## Data for this task:
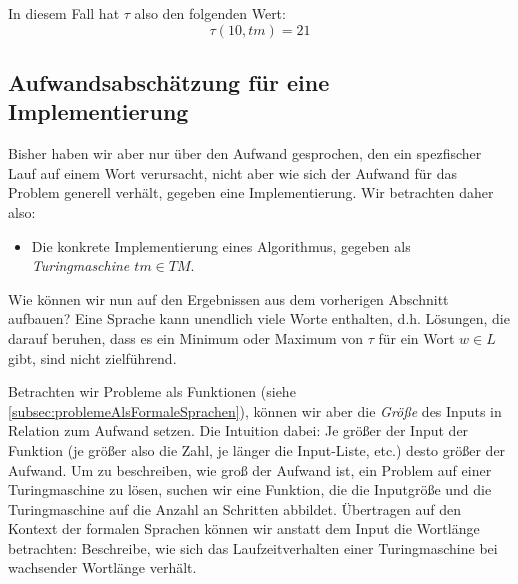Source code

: In diesem Fall hat $\tau$ also den folgenden Wert:
\[
\tau(10,tm) = 21
\]

\subsection{Aufwandsabschätzung für eine Implementierung}

Bisher haben wir aber nur über den Aufwand gesprochen,
den ein spezfischer Lauf auf einem Wort verursacht,
nicht aber wie sich der Aufwand für das Problem generell verhält,
gegeben eine Implementierung.
Wir betrachten daher also:
\begin{itemize}
    \item Die konkrete Implementierung eines Algorithmus,
        gegeben als \emph{Turingmaschine $tm \in TM$}.
\end{itemize}

Wie können wir nun auf den Ergebnissen aus dem vorherigen Abschnitt aufbauen?
Eine Sprache kann unendlich viele Worte enthalten,
d.h. Lösungen, die darauf beruhen,
dass es ein Minimum oder Maximum von $\tau$ für ein Wort $w \in L$ gibt,
sind nicht zielführend.

Betrachten wir Probleme als Funktionen (siehe \autoref{subsec:problemeAlsFormaleSprachen}),
können wir aber die \emph{Größe} des Inputs in Relation zum Aufwand setzen.
Die Intuition dabei:
Je größer der Input der Funktion (je größer also die Zahl,
je länger die Input-Liste, etc.)
desto größer der Aufwand.
Um zu beschreiben,
wie groß der Aufwand ist,
ein Problem auf einer Turingmaschine zu lösen,
suchen wir eine Funktion,
die die Inputgröße und die Turingmaschine auf die Anzahl an Schritten abbildet.
Übertragen auf den Kontext der formalen Sprachen
können wir anstatt dem Input die Wortlänge betrachten:
Beschreibe, wie sich das Laufzeitverhalten einer Turingmaschine 
bei wachsender Wortlänge verhält.

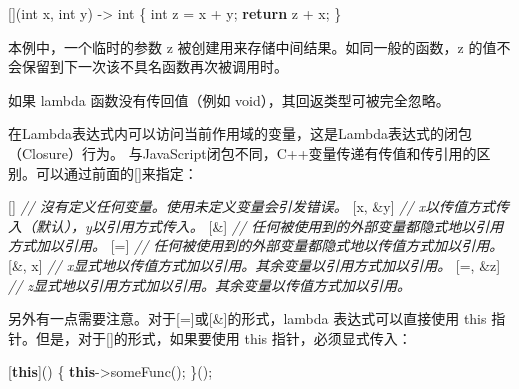 \documentclass[
]{article}
\newenvironment{Shaded}{}{}
\newcommand{\CommentTok}[1]{\textcolor[rgb]{0.38,0.63,0.69}{\textit{#1}}}
\newcommand{\ControlFlowTok}[1]{\textcolor[rgb]{0.00,0.44,0.13}{\textbf{#1}}}
\newcommand{\DataTypeTok}[1]{\textcolor[rgb]{0.56,0.13,0.00}{#1}}
\newcommand{\KeywordTok}[1]{\textcolor[rgb]{0.00,0.44,0.13}{\textbf{#1}}}
\newcommand{\NormalTok}[1]{#1}
\newcommand{\OperatorTok}[1]{\textcolor[rgb]{0.40,0.40,0.40}{#1}}
\begin{document}
\begin{Shaded}
\begin{Highlighting}[]
\OperatorTok{[](}\DataTypeTok{int}\NormalTok{ x}\OperatorTok{,} \DataTypeTok{int}\NormalTok{ y}\OperatorTok{)} \OperatorTok{{-}\textgreater{}} \DataTypeTok{int} \OperatorTok{\{} \DataTypeTok{int}\NormalTok{ z }\OperatorTok{=}\NormalTok{ x }\OperatorTok{+}\NormalTok{ y}\OperatorTok{;} \ControlFlowTok{return}\NormalTok{ z }\OperatorTok{+}\NormalTok{ x}\OperatorTok{;} \OperatorTok{\}}
\end{Highlighting}
\end{Shaded}

本例中，一个临时的参数 z 被创建用来存储中间结果。如同一般的函数，z
的值不会保留到下一次该不具名函数再次被调用时。

如果 lambda 函数没有传回值（例如 void），其回返类型可被完全忽略。

在Lambda表达式内可以访问当前作用域的变量，这是Lambda表达式的闭包（Closure）行为。
与JavaScript闭包不同，C++变量传递有传值和传引用的区别。可以通过前面的{[}{]}来指定：

\begin{Shaded}
\begin{Highlighting}[]
\OperatorTok{[]}      \CommentTok{// 沒有定义任何变量。使用未定义变量会引发错误。}
\OperatorTok{[}\NormalTok{x}\OperatorTok{,} \OperatorTok{\&}\NormalTok{y}\OperatorTok{]} \CommentTok{// x以传值方式传入（默认），y以引用方式传入。}
\OperatorTok{[\&]}     \CommentTok{// 任何被使用到的外部变量都隐式地以引用方式加以引用。}
\OperatorTok{[=]}     \CommentTok{// 任何被使用到的外部变量都隐式地以传值方式加以引用。}
\OperatorTok{[\&,}\NormalTok{ x}\OperatorTok{]}  \CommentTok{// x显式地以传值方式加以引用。其余变量以引用方式加以引用。}
\OperatorTok{[=,} \OperatorTok{\&}\NormalTok{z}\OperatorTok{]} \CommentTok{// z显式地以引用方式加以引用。其余变量以传值方式加以引用。}
\end{Highlighting}
\end{Shaded}

另外有一点需要注意。对于{[}={]}或{[}\&{]}的形式，lambda
表达式可以直接使用 this 指针。但是，对于{[}{]}的形式，如果要使用 this
指针，必须显式传入：

\begin{Shaded}
\begin{Highlighting}[]
\OperatorTok{[}\KeywordTok{this}\OperatorTok{]()} \OperatorTok{\{} \KeywordTok{this}\OperatorTok{{-}\textgreater{}}\NormalTok{someFunc}\OperatorTok{();} \OperatorTok{\}();}
\end{Highlighting}
\end{Shaded}
\end{document}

## Task prompt:
Read the data above and count the lines that include "also". Answer only with the count.

## Answer for this exercise:
3